Fan Litong, Yu Dengxiu, Hao Cheong Kang, Wang Zhen
IEEE Trans Neural Netw Learn Syst. 2025 Jul;36(7):12827-12839. doi: 10.1109/TNNLS.2024.3453385.
This article presents an optimal evolution strategy for continuous strategy games on complex networks via reinforcement learning (RL). In the past, evolutionary game theory usually assumed that agents use the same selection intensity when interacting, ignoring the differences in their learning abilities and learning willingness. Individuals are reluctant to change their strategies too much. Therefore, we design an adaptive strategy updating framework with various selection intensities for continuous strategy games on complex networks based on imitation dynamics, allowing agents to achieve the optimal state and a higher cooperation level with the minimal strategy changes. The optimal updating strategy is acquired using a coupled Hamilton-Jacobi-Bellman (HJB) equation by minimizing the performance function. This function aims to maximize individual payoffs while minimizing strategy changes. Furthermore, a value iteration (VI) RL algorithm is proposed to approximate the HJB solutions and learn the optimal strategy updating rules. The RL algorithm employs actor and critic neural networks to approximate strategy changes and performance functions, along with the gradient descent weight update approach. Meanwhile, the stability and convergence of the proposed methods have been proved by the designed Lyapunov function. Simulations validate the convergence and effectiveness of the proposed methods in different games and complex networks.

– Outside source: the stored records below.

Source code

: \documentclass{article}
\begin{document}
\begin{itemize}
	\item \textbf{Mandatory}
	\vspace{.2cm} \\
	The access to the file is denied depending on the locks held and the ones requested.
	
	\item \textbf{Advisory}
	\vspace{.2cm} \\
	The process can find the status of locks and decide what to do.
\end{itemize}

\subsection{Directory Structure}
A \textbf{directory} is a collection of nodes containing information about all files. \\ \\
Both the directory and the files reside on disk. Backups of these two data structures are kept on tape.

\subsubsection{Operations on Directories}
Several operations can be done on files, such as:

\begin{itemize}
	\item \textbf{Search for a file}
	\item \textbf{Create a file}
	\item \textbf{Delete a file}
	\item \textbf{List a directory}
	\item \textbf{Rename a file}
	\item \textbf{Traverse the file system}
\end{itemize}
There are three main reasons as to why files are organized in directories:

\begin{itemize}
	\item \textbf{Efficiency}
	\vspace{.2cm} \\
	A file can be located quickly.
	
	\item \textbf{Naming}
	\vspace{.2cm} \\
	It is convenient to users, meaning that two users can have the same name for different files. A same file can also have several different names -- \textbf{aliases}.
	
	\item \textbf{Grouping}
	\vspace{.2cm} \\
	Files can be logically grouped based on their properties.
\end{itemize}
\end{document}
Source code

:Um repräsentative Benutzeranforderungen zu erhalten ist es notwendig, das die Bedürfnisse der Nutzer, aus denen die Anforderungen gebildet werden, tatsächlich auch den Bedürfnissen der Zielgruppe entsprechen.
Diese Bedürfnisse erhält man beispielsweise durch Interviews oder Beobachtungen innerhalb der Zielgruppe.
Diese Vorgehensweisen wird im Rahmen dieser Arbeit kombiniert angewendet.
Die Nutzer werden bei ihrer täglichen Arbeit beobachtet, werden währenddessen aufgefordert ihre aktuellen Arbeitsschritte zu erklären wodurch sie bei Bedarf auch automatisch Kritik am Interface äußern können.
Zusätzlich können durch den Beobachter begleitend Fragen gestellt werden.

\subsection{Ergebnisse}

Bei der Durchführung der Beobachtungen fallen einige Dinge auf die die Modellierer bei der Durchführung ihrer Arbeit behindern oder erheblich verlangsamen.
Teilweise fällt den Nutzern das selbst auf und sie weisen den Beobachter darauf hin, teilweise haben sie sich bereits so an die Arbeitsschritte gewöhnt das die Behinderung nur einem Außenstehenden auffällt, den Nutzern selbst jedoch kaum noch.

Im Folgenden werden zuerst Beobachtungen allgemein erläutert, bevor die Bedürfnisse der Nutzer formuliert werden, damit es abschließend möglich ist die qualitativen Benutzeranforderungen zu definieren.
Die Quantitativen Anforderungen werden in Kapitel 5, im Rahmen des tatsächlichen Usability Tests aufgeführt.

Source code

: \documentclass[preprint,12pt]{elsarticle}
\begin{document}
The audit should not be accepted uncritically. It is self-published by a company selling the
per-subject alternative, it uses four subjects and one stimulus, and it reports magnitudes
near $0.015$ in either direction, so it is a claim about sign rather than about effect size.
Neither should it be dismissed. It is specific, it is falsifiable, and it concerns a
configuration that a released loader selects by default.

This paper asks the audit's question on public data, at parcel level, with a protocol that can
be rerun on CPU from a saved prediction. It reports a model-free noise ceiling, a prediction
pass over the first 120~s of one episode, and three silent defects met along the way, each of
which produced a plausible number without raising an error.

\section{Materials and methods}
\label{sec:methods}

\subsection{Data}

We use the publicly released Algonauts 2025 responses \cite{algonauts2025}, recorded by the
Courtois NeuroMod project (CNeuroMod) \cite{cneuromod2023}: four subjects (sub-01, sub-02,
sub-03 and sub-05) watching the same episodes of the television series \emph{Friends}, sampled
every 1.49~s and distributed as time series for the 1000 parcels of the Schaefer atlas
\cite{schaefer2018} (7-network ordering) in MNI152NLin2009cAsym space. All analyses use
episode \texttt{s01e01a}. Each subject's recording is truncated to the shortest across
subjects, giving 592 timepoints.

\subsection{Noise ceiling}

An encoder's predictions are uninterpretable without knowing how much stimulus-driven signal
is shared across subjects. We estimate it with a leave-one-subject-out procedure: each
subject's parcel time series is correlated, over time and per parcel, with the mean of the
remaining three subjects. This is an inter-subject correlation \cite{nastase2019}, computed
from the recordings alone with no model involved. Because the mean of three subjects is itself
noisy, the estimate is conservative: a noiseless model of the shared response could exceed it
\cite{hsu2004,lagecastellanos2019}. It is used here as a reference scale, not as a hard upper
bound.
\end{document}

本文提出了一种基于强化学习(RL)的复杂网络上连续策略博弈的最优进化策略。过去,进化博弈理论通常假设参与者在交互时使用相同的选择强度,而忽略了它们学习能力和学习意愿的差异。个体不太愿意过多改变自己的策略。因此,我们基于模仿动力学为复杂网络上的连续策略博弈设计了一个具有各种选择强度的自适应策略更新框架,使参与者能够以最小的策略变化达到最优状态并实现更高的合作水平。通过最小化性能函数,利用耦合汉密尔顿 - 雅可比 - 贝尔曼(HJB)方程获得最优更新策略。该函数旨在最大化个体收益,同时最小化策略变化。此外,还提出了一种值迭代(VI)RL算法来逼近HJB解并学习最优策略更新规则。该RL算法采用演员和评论家神经网络来逼近策略变化和性能函数,并采用梯度下降权重更新方法。同时,通过设计李雅普诺夫函数证明了所提方法的稳定性和收敛性。仿真验证了所提方法在不同博弈和复杂网络中的收敛性和有效性。